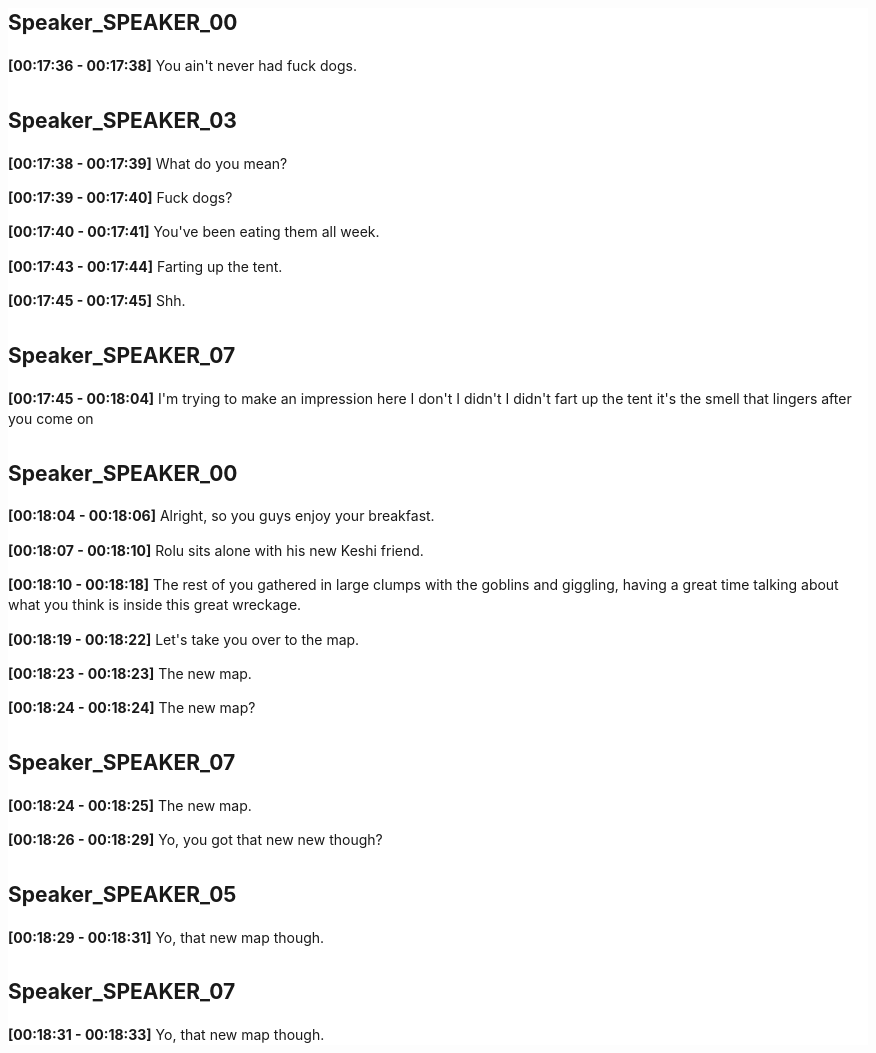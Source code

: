 
## Speaker_SPEAKER_00

**[00:17:36 - 00:17:38]** You ain't never had fuck dogs.


## Speaker_SPEAKER_03

**[00:17:38 - 00:17:39]** What do you mean?

**[00:17:39 - 00:17:40]** Fuck dogs?

**[00:17:40 - 00:17:41]** You've been eating them all week.

**[00:17:43 - 00:17:44]** Farting up the tent.

**[00:17:45 - 00:17:45]** Shh.


## Speaker_SPEAKER_07

**[00:17:45 - 00:18:04]** I'm trying to make an impression here I don't I didn't I didn't fart up the tent it's the smell that lingers after you come on


## Speaker_SPEAKER_00

**[00:18:04 - 00:18:06]** Alright, so you guys enjoy your breakfast.

**[00:18:07 - 00:18:10]** Rolu sits alone with his new Keshi friend.

**[00:18:10 - 00:18:18]** The rest of you gathered in large clumps with the goblins and giggling, having a great time talking about what you think is inside this great wreckage.

**[00:18:19 - 00:18:22]** Let's take you over to the map.

**[00:18:23 - 00:18:23]** The new map.

**[00:18:24 - 00:18:24]** The new map?


## Speaker_SPEAKER_07

**[00:18:24 - 00:18:25]** The new map.

**[00:18:26 - 00:18:29]** Yo, you got that new new though?


## Speaker_SPEAKER_05

**[00:18:29 - 00:18:31]** Yo, that new map though.


## Speaker_SPEAKER_07

**[00:18:31 - 00:18:33]** Yo, that new map though.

::::::::

_Activity_: Every line containing the word "with" must be copied from the material above.

_Result of this exercise_:
**[00:18:07 - 00:18:10]** Rolu sits alone with his new Keshi friend.
**[00:18:10 - 00:18:18]** The rest of you gathered in large clumps with the goblins and giggling, having a great time talking about what you think is inside this great wreckage.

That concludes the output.